2000年前後に、いろんなことが何もかもがこれから良くなっていくような感覚を一瞬だけ抱いたことがあったんだけど、あの感覚はいったいなんだったんだろうと最近よく考える。

日本でもSOHOという概念が徐々に広まり(覚えてますか?)、PCとインターネットの普及で、たとえ勤め人であっても職場に縛られずに働くということが、少なくとも環境面では可能になるつつあった時期。

個人的には当時、もろもろの事情で一度仕事を辞めたあと、徐々に家で仕事ができるようになってきたときだった。

ノマドワークなんていう言葉はまだなかったと思うけど、仕事のスタイルはまさに今でいうノマドワークで、乾電池駆動のNECモバイルギア(懐)をバッグに突っ込んで、家とお客さんとカフェを転々としながら仕事をしていた。

以前勤めていた会社から回してもらった仕事から始めて、つてを辿って少しずつ仕事を広げていったんだけど、自分の仕事に対して会社勤めだった頃にはなかった手応えを感じたこともあったし、実際に仕事の結果を高く評価されることも出てきていた。

自慢じゃないけど、会社員の頃に仕事の内容を評価されたことなんて一度もなかったから、けっこう不思議な感覚だった。

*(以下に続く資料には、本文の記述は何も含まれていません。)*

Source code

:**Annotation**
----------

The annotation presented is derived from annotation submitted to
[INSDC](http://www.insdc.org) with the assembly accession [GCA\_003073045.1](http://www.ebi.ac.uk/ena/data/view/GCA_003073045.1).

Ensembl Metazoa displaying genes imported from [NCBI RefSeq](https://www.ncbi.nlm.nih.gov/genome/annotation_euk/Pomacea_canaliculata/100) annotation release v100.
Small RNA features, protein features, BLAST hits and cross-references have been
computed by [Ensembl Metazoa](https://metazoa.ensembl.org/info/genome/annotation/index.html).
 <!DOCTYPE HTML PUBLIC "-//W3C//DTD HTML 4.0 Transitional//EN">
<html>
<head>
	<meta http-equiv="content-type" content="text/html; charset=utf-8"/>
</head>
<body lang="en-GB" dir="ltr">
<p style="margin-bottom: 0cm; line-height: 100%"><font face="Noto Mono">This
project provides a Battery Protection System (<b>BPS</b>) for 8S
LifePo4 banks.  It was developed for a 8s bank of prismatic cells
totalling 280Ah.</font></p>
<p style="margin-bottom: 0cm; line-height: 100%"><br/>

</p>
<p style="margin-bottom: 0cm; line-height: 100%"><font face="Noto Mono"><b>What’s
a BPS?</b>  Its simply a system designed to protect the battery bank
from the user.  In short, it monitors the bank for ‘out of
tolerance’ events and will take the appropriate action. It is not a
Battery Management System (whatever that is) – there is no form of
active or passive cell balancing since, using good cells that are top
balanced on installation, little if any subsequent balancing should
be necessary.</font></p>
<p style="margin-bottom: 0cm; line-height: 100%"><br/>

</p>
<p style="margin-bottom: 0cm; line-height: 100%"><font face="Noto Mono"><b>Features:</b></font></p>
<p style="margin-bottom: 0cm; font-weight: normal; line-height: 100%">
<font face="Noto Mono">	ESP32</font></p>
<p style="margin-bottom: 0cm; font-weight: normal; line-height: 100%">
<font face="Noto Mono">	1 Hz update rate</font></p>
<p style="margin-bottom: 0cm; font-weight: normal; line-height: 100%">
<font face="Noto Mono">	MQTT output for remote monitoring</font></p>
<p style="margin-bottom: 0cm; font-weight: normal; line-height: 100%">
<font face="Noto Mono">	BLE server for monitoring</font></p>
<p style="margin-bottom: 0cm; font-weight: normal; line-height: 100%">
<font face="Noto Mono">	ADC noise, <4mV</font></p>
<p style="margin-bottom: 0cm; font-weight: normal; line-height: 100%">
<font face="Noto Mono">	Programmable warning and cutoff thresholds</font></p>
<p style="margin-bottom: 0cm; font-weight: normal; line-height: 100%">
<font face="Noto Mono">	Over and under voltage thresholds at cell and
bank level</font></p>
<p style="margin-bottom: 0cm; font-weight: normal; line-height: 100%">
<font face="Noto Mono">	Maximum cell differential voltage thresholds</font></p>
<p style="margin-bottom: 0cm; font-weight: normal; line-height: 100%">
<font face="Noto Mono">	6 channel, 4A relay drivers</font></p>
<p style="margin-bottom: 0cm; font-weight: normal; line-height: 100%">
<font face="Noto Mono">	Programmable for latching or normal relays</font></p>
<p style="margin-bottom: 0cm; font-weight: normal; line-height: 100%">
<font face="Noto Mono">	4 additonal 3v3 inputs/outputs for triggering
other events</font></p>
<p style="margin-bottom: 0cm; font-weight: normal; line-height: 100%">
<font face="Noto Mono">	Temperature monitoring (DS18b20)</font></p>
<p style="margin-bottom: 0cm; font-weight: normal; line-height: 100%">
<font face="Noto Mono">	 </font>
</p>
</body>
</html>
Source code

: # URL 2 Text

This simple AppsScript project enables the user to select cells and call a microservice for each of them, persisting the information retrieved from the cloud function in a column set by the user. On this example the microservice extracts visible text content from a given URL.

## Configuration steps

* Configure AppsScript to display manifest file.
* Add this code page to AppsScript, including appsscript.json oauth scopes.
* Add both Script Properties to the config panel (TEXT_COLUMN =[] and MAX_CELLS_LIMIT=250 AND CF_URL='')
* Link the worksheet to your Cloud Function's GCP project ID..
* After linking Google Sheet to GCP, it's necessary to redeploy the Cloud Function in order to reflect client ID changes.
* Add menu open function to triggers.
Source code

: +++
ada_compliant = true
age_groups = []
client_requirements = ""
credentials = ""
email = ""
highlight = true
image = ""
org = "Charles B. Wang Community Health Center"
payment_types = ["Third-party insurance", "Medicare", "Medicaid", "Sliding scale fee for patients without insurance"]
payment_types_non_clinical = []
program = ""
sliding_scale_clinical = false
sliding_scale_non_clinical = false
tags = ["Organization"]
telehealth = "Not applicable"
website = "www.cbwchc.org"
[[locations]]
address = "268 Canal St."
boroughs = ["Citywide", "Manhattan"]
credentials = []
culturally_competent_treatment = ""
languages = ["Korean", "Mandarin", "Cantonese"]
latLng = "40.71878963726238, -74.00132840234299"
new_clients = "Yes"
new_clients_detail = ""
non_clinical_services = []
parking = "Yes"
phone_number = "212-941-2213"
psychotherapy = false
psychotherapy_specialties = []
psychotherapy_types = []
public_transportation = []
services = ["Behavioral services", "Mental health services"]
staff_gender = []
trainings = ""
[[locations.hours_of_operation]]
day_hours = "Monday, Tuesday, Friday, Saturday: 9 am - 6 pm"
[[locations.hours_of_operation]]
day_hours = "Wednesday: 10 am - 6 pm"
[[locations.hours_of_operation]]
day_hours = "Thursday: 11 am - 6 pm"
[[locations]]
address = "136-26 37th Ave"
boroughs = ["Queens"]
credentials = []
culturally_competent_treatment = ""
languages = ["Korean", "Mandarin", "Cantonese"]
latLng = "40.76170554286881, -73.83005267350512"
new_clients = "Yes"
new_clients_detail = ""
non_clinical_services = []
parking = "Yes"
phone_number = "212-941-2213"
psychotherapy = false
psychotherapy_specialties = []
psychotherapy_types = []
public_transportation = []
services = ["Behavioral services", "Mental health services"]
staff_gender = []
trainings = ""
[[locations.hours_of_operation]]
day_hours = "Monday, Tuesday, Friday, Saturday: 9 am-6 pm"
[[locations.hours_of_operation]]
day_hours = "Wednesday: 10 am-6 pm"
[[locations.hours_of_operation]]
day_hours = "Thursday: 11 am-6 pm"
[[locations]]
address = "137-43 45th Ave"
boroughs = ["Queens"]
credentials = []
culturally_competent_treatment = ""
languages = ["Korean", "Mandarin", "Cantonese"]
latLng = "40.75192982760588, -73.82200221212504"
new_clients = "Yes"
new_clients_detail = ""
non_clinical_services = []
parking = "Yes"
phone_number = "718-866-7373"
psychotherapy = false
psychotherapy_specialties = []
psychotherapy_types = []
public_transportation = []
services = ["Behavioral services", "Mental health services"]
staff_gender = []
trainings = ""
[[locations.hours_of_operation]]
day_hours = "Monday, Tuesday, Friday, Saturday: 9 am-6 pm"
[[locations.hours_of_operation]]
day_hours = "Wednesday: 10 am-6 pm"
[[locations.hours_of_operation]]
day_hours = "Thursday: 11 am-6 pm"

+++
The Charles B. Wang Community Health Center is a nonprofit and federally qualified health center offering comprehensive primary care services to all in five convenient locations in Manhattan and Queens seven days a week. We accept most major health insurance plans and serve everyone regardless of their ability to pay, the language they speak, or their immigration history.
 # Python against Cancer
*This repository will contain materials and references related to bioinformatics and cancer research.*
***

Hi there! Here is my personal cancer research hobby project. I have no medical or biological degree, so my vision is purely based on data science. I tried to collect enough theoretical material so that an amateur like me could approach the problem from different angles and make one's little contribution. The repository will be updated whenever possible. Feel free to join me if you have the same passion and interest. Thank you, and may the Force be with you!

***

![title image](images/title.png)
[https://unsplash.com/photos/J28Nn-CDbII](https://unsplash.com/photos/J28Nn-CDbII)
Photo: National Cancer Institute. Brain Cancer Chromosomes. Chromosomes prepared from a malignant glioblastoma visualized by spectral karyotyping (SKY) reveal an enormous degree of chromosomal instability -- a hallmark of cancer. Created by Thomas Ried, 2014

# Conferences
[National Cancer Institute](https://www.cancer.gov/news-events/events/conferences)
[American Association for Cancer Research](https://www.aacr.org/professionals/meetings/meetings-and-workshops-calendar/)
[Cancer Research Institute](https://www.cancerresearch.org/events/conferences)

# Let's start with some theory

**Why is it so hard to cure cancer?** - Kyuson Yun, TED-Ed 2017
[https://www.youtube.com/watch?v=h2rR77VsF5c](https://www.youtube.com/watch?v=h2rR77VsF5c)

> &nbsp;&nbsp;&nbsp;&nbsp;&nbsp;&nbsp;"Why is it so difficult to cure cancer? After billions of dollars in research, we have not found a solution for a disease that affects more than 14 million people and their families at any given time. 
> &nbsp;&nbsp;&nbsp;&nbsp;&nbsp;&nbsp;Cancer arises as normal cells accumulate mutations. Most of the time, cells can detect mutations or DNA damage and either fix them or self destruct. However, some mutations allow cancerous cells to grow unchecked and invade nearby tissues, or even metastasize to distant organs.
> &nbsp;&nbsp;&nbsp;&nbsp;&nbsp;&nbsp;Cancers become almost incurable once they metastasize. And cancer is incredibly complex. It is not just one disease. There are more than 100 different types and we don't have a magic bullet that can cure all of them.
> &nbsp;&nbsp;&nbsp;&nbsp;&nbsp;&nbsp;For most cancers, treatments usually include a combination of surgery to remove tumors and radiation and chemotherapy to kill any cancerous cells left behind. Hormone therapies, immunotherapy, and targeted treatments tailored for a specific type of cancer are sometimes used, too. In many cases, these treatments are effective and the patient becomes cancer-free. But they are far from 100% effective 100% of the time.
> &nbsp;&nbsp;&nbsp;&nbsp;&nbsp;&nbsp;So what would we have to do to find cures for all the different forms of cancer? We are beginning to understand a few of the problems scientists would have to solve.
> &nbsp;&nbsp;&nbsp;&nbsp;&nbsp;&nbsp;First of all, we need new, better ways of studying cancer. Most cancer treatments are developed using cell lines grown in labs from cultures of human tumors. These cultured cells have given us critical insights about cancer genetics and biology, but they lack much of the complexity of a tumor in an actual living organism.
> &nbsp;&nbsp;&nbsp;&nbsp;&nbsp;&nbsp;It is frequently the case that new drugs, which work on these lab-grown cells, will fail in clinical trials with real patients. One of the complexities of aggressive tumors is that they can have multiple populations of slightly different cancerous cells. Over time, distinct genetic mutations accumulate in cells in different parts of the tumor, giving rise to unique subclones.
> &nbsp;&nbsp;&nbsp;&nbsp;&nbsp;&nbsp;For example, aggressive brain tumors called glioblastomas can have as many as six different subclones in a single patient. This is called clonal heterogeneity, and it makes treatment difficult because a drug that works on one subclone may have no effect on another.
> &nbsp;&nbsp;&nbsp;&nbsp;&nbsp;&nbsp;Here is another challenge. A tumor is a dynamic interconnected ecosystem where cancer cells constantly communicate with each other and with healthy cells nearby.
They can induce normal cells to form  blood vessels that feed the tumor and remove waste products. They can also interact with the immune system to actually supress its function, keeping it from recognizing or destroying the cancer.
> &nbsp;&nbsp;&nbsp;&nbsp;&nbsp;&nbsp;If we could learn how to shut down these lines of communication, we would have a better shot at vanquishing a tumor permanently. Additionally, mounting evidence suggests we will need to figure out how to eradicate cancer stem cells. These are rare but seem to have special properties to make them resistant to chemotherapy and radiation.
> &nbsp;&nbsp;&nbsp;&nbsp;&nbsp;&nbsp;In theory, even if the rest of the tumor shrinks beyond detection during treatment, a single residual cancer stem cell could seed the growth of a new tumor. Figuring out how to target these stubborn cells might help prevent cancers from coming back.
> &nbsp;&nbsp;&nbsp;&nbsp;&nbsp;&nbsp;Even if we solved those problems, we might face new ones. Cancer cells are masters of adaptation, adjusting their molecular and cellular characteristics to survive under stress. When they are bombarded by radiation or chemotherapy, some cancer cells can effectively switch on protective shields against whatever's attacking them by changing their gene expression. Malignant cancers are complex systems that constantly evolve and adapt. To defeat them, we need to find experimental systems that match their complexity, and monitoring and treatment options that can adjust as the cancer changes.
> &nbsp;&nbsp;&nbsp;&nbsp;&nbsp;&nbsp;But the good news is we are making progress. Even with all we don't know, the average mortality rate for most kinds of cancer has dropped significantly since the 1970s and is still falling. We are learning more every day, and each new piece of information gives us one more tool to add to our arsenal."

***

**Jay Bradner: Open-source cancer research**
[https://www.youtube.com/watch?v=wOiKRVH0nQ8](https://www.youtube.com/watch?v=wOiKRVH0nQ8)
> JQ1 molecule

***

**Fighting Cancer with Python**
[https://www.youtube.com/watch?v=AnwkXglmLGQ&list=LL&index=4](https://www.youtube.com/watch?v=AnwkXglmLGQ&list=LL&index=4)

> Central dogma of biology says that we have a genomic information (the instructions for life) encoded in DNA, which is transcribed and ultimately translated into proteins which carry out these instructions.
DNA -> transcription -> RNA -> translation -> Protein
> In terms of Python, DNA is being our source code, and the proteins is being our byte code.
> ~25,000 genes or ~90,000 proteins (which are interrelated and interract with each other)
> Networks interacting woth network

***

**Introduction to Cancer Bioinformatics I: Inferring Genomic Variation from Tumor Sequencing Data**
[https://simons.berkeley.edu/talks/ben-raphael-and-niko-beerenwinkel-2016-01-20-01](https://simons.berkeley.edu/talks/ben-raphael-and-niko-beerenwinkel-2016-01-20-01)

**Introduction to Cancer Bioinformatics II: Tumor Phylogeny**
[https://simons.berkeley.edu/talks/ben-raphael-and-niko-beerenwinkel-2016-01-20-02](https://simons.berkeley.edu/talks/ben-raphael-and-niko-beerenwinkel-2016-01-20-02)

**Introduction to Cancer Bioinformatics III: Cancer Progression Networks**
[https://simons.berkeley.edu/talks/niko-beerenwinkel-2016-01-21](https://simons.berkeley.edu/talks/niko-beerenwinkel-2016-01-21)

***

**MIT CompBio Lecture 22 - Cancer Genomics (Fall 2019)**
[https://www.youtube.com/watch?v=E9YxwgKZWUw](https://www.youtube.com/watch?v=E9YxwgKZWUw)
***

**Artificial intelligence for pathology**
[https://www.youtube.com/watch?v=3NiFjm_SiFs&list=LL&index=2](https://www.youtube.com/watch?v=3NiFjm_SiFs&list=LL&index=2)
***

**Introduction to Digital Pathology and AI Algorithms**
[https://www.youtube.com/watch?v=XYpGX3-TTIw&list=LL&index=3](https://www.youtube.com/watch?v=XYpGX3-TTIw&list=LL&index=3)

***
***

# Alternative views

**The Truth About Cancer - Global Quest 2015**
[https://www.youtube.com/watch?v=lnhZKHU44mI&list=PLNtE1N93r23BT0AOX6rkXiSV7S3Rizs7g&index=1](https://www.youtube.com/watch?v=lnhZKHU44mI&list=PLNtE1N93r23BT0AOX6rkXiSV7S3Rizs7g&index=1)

自分は別に手に職をもって「独立」したわけじゃなく、状況的にやむを得ず家で仕事をしているだけだったから。

でもしばらくして気づいたのは、子どもの頃からずっと、学校でも会社でも自分につきまとって離れなかった「できると感じるのにできない」「ここまで行けるはずなのに行けない」という感覚を、あまり感じなくなっているということだった。

自分は決して効率の良い人間じゃなくて(知り合いの方はご存じの通り)、相変わらずプロセスはドロドロなんだけど、ドロドロの中から少しずつ形が見えてきて、収束していくプロセスが、会社勤めをしているときとは明らかに違う。

「できる」と感じた状態まで実際にできる、「行ける」と感じる場所まで行けるというのは、自分にとっては夢のようなことなのよ。

その大きな要因は、考えるまでもなく、職場に縛られないで自分のやり方で仕事ができることによるものだった。

縛られるというのは、物理的な場所のこともあるし、仕事の進め方ということもあるし、人との関わりのこともあるし、職場や学校の環境ということもあるし、一言では言えない。

すごくシンプルに言うと、集中できる環境と、手法とプロセスの自由ということになるんだろうけど、たぶんもっと複雑なことだ。

そして、それは具体的にはインターネットとPCというテクノロジーがなければ、自分には手に入らないまま終わるはずのものだった。



とにかく、2000年頃に感じたのはその「これから物ごとは良くなっていく」という感覚の背景には、そんなことがあった。

自分は別に独立ということを意識していたわけではないし、状況が許せば再び就職することに なるかもしれないけど(実際数年後にそうなった)、テクノロジーがこのまま発達すれば、近いうちに会社勤めであっても誰もがこんなふうに自由なスタイルで仕事ができるようになって、そうなればホワイトカラーは今よりもずっと幸せになれるんじゃないかという、そんな単純な希望があった。

でももちろんそんなふうにはならず、場所の自由も手法の自由も手に入らず逆に「セキュリティ」とか「管理」とかの名目で、今までにないほどがんじがらめにされる世界がやってきた。テクノロジーの発達が管理の必要性を高めるという皮肉な世界。



どうしてこんなことを書くかというと、今はあの頃とは全く違う意味で、これからいろんなことが良くなっていくような感覚を感じてるから。周囲のいろんな状況は、あの頃よりもはるかに悪くなってると思うけど。

それは以前のような外的な変化(テクノロジーとか)から来るものではないから、たぶん以前のような失望を味わうことにはならないと思う(実際にいろんなことが良くなるかどうかは別として)。

その感じはまだうまく言葉にはできないんだけど、たぶん希望は外的な環境変化(テクノロジーとか)にはなく、ただ内的な変化を外的な環境変化(テクノロジーとか)で補強することはできる、というような感じ。

て、自分で書いてて意味わかんないけど、たぶんそんなにはずれてないと思う。



ふと思ったんだけど、もしかしたら今、ソーシャルネットワークに大きな可能性を見いだしている人たちの中には、あの頃自分が抱いていたのと同じ種類の希望を抱いている人がいるのかもしれない。

そして、何年かして同じ種類の失望を味わうのかもしれない。根拠はないけど、なんだかそんな気がする。